Dataset entries:
========================

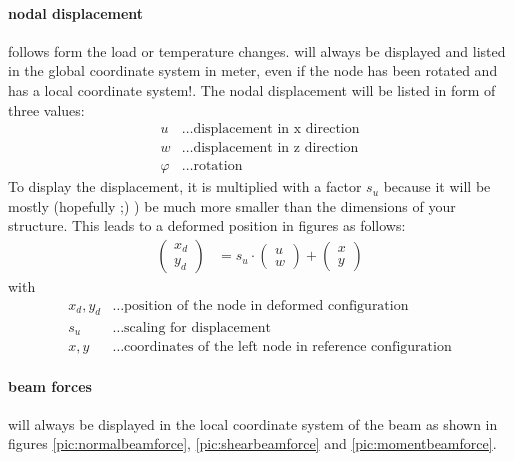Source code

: \documentclass[a4paper,11pt]{report}
\begin{document}
\paragraph{nodal displacement} follows form the load or temperature changes. will always be displayed and listed in the global coordinate system in meter, even if the node has been rotated and has a local coordinate system!. The nodal displacement will be listed in form of three values:
\begin{align*}
u &\dots \text{displacement in x direction}\\
w &\dots \text{displacement in z direction}\\
\varphi &\dots \text{rotation}
\end{align*}
To display the displacement, it is multiplied with a factor $s_u$ because it will be mostly (hopefully ;) ) be much more smaller than the dimensions of your structure. This leads to a deformed position in figures as follows:
\begin{align}
\left(\begin{array}{r} x_d\\ y_d \end{array} \right) &= s_u \cdot \left(\begin{array}{r} u\\ w \end{array} \right) + \left(\begin{array}{r} x \\ y \end{array}\right)
\end{align}
with
\begin{align*}
x_d, y_d &\dots \text{position of the node in deformed configuration}\\
s_u &\dots \text{scaling for displacement}\\
x, y &\dots \text{coordinates of the left node in reference configuration}
\end{align*}

\paragraph{beam forces} will always be displayed in the local coordinate system of the beam as shown in figures \ref{pic:normalbeamforce}, \ref{pic:shearbeamforce} and \ref{pic:momentbeamforce}.
\end{document}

========================

DIRECTIONS: Every record is to be restated word for word, with the pictures left out.

YOUR RESPONSE:
Source code

: \documentclass[a4paper,11pt]{report}
\begin{document}
\paragraph{nodal displacement} follows form the load or temperature changes. will always be displayed and listed in the global coordinate system in meter, even if the node has been rotated and has a local coordinate system!. The nodal displacement will be listed in form of three values:
\begin{align*}
u &\dots \text{displacement in x direction}\\
w &\dots \text{displacement in z direction}\\
\varphi &\dots \text{rotation}
\end{align*}
To display the displacement, it is multiplied with a factor $s_u$ because it will be mostly (hopefully ;) ) be much more smaller than the dimensions of your structure. This leads to a deformed position in figures as follows:
\begin{align}
\left(\begin{array}{r} x_d\\ y_d \end{array} \right) &= s_u \cdot \left(\begin{array}{r} u\\ w \end{array} \right) + \left(\begin{array}{r} x \\ y \end{array}\right)
\end{align}
with
\begin{align*}
x_d, y_d &\dots \text{position of the node in deformed configuration}\\
s_u &\dots \text{scaling for displacement}\\
x, y &\dots \text{coordinates of the left node in reference configuration}
\end{align*}

\paragraph{beam forces} will always be displayed in the local coordinate system of the beam as shown in figures \ref{pic:normalbeamforce}, \ref{pic:shearbeamforce} and \ref{pic:momentbeamforce}.
\end{document}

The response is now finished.